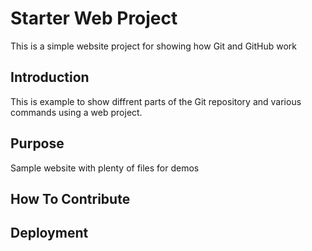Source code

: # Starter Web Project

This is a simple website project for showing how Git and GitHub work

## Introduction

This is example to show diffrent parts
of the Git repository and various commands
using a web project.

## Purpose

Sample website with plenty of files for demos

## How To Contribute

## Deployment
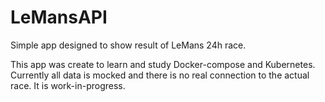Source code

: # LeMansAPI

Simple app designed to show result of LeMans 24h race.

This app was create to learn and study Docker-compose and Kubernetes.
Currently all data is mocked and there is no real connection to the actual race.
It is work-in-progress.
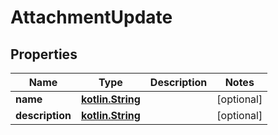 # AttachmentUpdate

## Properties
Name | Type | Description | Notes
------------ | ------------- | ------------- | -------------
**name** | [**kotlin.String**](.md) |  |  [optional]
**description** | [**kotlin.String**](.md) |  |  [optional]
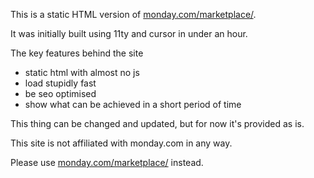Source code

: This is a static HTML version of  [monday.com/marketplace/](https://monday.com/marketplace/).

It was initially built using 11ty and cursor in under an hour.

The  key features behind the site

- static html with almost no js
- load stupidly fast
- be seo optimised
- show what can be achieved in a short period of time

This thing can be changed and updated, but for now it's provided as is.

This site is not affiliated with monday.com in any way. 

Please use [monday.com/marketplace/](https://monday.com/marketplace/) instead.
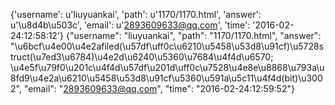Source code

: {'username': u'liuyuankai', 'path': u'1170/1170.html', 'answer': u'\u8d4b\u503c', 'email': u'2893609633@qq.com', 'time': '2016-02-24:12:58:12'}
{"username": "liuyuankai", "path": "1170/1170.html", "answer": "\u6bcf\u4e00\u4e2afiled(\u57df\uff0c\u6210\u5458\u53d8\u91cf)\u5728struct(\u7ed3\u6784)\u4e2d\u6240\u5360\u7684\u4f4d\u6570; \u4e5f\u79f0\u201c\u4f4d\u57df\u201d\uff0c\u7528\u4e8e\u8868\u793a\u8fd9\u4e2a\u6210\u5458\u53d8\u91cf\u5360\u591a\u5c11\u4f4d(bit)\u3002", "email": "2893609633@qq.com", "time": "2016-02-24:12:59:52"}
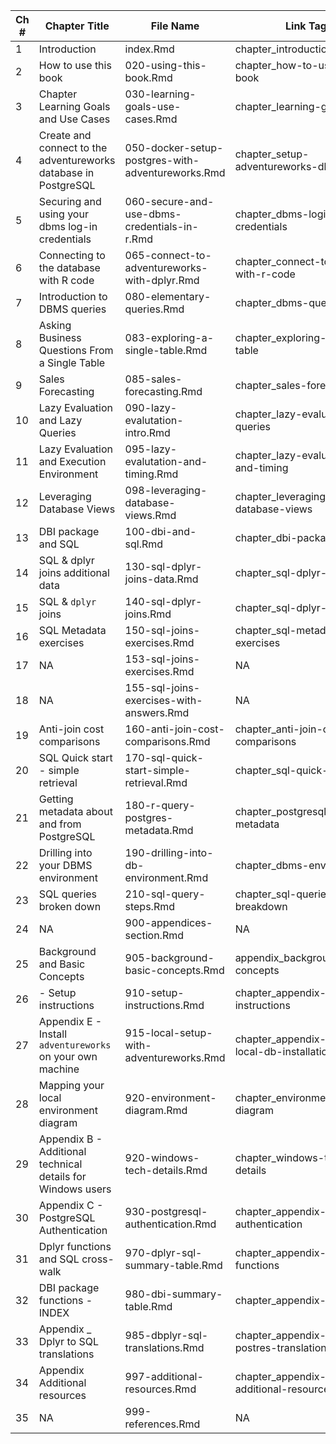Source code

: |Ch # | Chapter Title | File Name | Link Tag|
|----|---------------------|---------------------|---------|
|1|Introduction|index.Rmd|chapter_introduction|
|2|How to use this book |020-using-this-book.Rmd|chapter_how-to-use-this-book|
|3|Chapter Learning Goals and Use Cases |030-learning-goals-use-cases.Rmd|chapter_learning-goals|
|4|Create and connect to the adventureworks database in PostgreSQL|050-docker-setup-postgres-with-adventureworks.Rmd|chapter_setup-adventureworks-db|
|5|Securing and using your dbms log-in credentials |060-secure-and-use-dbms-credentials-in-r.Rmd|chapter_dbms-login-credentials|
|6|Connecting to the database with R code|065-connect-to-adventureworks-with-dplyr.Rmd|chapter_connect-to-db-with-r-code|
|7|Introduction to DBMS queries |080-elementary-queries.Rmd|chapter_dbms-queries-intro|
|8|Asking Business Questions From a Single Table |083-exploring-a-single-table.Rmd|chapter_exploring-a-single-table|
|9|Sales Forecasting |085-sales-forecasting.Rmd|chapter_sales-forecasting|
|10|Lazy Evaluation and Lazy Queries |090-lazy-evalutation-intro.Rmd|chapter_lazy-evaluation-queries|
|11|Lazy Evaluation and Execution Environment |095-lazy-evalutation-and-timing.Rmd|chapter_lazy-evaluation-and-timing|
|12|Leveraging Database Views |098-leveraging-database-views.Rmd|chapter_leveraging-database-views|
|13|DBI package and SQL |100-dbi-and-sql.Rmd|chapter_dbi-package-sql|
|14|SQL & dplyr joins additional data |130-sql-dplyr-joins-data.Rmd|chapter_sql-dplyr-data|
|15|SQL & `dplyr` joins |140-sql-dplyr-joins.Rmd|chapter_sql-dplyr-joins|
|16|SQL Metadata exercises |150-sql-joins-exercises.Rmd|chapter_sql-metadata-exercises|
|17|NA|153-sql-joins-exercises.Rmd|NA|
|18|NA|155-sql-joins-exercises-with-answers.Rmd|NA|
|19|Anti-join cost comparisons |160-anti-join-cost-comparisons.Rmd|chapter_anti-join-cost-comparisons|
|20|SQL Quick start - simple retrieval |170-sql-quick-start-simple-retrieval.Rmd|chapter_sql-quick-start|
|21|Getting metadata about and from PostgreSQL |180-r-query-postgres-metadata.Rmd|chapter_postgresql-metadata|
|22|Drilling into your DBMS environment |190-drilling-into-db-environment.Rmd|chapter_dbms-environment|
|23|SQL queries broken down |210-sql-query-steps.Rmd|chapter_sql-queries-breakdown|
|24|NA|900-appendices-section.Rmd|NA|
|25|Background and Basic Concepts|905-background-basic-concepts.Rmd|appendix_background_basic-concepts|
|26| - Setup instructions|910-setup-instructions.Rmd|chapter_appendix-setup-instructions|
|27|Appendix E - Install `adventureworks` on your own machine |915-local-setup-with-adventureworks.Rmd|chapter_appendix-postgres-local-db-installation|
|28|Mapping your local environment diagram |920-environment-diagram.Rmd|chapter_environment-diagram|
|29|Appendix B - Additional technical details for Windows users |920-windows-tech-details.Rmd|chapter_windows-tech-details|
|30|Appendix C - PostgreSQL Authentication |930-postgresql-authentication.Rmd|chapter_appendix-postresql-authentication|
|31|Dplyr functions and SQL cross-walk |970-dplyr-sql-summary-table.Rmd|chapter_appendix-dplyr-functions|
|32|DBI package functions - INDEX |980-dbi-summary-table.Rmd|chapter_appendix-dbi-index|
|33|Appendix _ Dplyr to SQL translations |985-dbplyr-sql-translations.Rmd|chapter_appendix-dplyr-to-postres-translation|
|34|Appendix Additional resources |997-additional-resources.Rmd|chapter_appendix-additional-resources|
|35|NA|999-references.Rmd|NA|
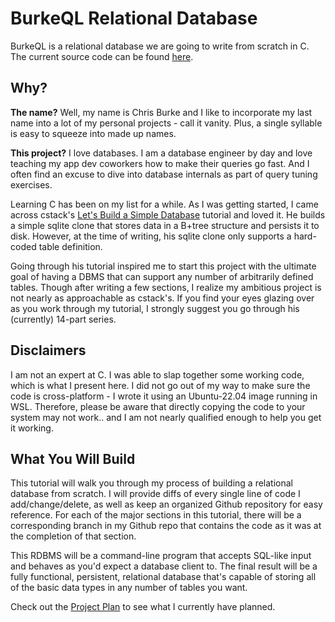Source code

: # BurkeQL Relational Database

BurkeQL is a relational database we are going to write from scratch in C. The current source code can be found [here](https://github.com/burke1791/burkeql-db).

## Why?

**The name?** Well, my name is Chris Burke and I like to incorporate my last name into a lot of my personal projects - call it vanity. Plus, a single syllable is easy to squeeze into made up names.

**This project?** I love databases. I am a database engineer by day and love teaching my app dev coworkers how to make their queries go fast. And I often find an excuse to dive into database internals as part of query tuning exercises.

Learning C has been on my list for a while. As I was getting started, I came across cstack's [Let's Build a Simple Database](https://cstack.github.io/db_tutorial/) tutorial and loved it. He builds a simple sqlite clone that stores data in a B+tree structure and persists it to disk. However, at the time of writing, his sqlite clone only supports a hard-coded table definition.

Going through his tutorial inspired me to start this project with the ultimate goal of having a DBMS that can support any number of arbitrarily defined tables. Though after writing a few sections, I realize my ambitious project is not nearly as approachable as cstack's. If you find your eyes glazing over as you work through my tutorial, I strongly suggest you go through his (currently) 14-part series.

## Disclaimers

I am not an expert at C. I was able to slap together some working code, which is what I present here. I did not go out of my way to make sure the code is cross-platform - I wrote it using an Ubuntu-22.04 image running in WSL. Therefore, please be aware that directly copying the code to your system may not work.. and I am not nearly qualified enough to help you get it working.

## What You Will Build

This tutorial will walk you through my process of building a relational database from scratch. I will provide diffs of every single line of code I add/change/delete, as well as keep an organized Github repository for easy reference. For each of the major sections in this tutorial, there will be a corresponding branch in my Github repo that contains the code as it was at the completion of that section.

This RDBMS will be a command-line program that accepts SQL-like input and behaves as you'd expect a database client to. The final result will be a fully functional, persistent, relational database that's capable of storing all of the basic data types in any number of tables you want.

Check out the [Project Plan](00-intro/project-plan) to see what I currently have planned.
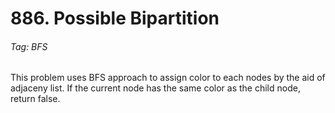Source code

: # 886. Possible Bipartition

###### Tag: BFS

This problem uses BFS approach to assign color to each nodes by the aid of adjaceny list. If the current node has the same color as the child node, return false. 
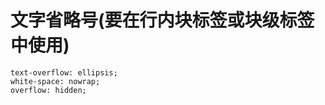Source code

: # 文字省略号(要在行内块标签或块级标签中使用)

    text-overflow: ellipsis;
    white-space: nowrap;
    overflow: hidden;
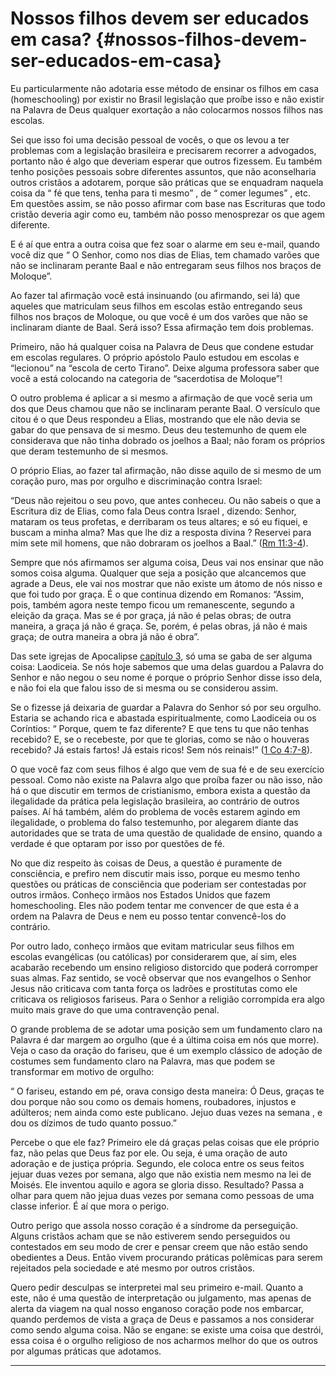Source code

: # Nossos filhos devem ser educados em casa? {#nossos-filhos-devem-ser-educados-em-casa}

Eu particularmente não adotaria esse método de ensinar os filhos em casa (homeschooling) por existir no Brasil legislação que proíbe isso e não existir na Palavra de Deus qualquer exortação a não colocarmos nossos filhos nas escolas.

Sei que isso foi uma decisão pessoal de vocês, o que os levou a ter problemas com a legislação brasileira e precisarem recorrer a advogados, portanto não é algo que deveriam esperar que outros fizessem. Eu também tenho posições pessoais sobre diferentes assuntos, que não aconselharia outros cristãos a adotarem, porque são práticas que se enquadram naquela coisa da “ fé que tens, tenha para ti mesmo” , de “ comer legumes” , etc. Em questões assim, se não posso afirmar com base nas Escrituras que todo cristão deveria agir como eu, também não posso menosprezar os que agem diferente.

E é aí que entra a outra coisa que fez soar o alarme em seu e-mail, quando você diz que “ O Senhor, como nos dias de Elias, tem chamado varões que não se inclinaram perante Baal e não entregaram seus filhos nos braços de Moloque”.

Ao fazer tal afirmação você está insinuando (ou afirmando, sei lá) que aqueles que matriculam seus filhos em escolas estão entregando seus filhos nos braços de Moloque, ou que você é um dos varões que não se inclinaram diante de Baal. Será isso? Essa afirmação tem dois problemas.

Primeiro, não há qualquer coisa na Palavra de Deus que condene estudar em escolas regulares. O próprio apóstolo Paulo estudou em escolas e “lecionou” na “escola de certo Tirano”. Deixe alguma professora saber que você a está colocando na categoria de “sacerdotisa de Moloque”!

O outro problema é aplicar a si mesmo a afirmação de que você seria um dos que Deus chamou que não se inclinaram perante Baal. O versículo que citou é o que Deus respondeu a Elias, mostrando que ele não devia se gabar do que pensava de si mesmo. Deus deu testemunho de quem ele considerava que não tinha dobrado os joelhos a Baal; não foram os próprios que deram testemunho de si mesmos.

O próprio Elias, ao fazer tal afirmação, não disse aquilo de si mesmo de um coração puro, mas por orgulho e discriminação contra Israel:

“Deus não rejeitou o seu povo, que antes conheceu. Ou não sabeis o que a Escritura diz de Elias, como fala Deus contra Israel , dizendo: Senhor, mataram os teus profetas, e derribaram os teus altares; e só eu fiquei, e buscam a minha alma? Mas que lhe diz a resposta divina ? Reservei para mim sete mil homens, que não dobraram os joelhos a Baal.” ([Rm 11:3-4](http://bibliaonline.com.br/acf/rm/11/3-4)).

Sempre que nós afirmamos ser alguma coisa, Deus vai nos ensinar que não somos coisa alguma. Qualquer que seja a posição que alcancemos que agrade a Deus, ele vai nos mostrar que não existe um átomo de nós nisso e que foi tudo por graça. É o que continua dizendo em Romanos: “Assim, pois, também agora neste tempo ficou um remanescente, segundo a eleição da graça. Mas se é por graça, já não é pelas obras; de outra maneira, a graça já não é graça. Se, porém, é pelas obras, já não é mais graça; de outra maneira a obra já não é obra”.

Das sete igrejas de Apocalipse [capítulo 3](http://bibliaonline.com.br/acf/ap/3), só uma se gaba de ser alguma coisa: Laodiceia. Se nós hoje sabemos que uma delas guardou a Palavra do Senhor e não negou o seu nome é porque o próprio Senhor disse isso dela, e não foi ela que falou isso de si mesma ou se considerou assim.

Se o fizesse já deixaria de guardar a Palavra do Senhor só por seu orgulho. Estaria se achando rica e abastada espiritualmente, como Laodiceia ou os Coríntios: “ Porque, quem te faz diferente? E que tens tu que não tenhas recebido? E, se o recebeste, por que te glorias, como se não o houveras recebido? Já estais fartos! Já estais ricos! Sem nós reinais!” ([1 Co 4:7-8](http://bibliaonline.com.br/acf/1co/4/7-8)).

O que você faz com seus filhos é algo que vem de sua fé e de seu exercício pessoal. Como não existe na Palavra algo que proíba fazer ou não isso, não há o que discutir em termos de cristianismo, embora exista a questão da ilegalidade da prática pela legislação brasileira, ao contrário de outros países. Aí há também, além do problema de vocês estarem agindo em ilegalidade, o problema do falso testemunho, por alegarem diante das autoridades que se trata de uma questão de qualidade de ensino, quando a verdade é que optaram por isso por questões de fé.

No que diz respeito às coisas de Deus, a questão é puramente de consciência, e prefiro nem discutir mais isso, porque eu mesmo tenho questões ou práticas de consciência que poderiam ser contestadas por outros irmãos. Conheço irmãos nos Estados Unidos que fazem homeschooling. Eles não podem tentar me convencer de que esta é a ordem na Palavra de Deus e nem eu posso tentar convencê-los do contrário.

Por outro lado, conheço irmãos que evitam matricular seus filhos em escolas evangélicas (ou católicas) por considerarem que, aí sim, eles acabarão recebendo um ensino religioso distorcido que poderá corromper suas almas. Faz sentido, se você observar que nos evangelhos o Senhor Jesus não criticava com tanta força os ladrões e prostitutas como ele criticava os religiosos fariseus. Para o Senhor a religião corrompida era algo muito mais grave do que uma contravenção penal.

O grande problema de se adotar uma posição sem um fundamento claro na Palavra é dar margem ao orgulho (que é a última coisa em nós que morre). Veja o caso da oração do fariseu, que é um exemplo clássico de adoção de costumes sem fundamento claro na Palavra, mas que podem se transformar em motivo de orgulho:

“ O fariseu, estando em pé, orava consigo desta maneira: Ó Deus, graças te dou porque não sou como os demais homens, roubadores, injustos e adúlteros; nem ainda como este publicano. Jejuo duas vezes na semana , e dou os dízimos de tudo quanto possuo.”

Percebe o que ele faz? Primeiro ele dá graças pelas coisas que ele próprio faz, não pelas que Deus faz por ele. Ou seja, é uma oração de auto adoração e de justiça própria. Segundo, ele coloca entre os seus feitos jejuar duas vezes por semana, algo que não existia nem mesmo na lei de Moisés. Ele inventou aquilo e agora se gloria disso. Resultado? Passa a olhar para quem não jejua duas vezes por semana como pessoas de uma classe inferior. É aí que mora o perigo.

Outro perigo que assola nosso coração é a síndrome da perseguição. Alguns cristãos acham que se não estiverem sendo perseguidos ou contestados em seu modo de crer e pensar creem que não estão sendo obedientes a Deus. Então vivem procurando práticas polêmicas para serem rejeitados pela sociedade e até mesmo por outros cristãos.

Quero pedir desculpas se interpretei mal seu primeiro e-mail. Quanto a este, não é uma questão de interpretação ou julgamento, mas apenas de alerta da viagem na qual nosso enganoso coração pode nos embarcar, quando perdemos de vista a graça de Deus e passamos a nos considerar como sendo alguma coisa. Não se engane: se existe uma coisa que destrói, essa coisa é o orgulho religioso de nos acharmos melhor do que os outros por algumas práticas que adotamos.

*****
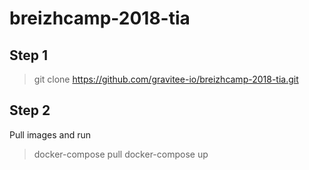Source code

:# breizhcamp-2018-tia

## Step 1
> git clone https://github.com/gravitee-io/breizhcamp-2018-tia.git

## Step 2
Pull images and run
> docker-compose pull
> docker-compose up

Directions for this task: Look back at the data above. Transcribe exactly the lines starting at the line that contains "E é aí que entra" and ending at the line that contains "O próprio Elias, ao".

Finished exercise:
E é aí que entra a outra coisa que fez soar o alarme em seu e-mail, quando você diz que “ O Senhor, como nos dias de Elias, tem chamado varões que não se inclinaram perante Baal e não entregaram seus filhos nos braços de Moloque”.

Ao fazer tal afirmação você está insinuando (ou afirmando, sei lá) que aqueles que matriculam seus filhos em escolas estão entregando seus filhos nos braços de Moloque, ou que você é um dos varões que não se inclinaram diante de Baal. Será isso? Essa afirmação tem dois problemas.

Primeiro, não há qualquer coisa na Palavra de Deus que condene estudar em escolas regulares. O próprio apóstolo Paulo estudou em escolas e “lecionou” na “escola de certo Tirano”. Deixe alguma professora saber que você a está colocando na categoria de “sacerdotisa de Moloque”!

O outro problema é aplicar a si mesmo a afirmação de que você seria um dos que Deus chamou que não se inclinaram perante Baal. O versículo que citou é o que Deus respondeu a Elias, mostrando que ele não devia se gabar do que pensava de si mesmo. Deus deu testemunho de quem ele considerava que não tinha dobrado os joelhos a Baal; não foram os próprios que deram testemunho de si mesmos.

O próprio Elias, ao fazer tal afirmação, não disse aquilo de si mesmo de um coração puro, mas por orgulho e discriminação contra Israel:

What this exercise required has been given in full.